%%
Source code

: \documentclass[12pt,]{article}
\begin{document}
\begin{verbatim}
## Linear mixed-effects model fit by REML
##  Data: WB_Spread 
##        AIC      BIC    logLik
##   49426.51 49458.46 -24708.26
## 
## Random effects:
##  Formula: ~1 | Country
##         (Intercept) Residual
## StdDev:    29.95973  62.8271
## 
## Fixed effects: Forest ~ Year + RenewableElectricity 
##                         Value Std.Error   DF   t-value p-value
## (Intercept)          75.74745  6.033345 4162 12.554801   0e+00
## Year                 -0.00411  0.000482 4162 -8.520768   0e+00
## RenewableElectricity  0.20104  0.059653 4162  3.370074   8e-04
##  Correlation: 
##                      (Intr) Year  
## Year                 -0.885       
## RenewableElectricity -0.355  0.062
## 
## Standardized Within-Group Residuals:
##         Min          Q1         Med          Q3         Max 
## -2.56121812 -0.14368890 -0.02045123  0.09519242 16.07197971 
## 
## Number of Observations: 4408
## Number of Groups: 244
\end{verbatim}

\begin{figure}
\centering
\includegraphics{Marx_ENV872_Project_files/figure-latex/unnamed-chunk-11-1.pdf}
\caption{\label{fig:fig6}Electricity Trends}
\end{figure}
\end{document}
%%
— PROBLEM REQUIREMENTS —
Could you write out the full data verbatim?

— SOLUTION FOR THIS PROBLEM —
Source code

: \documentclass[12pt,]{article}
\begin{document}
\begin{verbatim}
## Linear mixed-effects model fit by REML
##  Data: WB_Spread 
##        AIC      BIC    logLik
##   49426.51 49458.46 -24708.26
## 
## Random effects:
##  Formula: ~1 | Country
##         (Intercept) Residual
## StdDev:    29.95973  62.8271
## 
## Fixed effects: Forest ~ Year + RenewableElectricity 
##                         Value Std.Error   DF   t-value p-value
## (Intercept)          75.74745  6.033345 4162 12.554801   0e+00
## Year                 -0.00411  0.000482 4162 -8.520768   0e+00
## RenewableElectricity  0.20104  0.059653 4162  3.370074   8e-04
##  Correlation: 
##                      (Intr) Year  
## Year                 -0.885       
## RenewableElectricity -0.355  0.062
## 
## Standardized Within-Group Residuals:
##         Min          Q1         Med          Q3         Max 
## -2.56121812 -0.14368890 -0.02045123  0.09519242 16.07197971 
## 
## Number of Observations: 4408
## Number of Groups: 244
\end{verbatim}

\begin{figure}
\centering
\includegraphics{Marx_ENV872_Project_files/figure-latex/unnamed-chunk-11-1.pdf}
\caption{\label{fig:fig6}Electricity Trends}
\end{figure}
\end{document}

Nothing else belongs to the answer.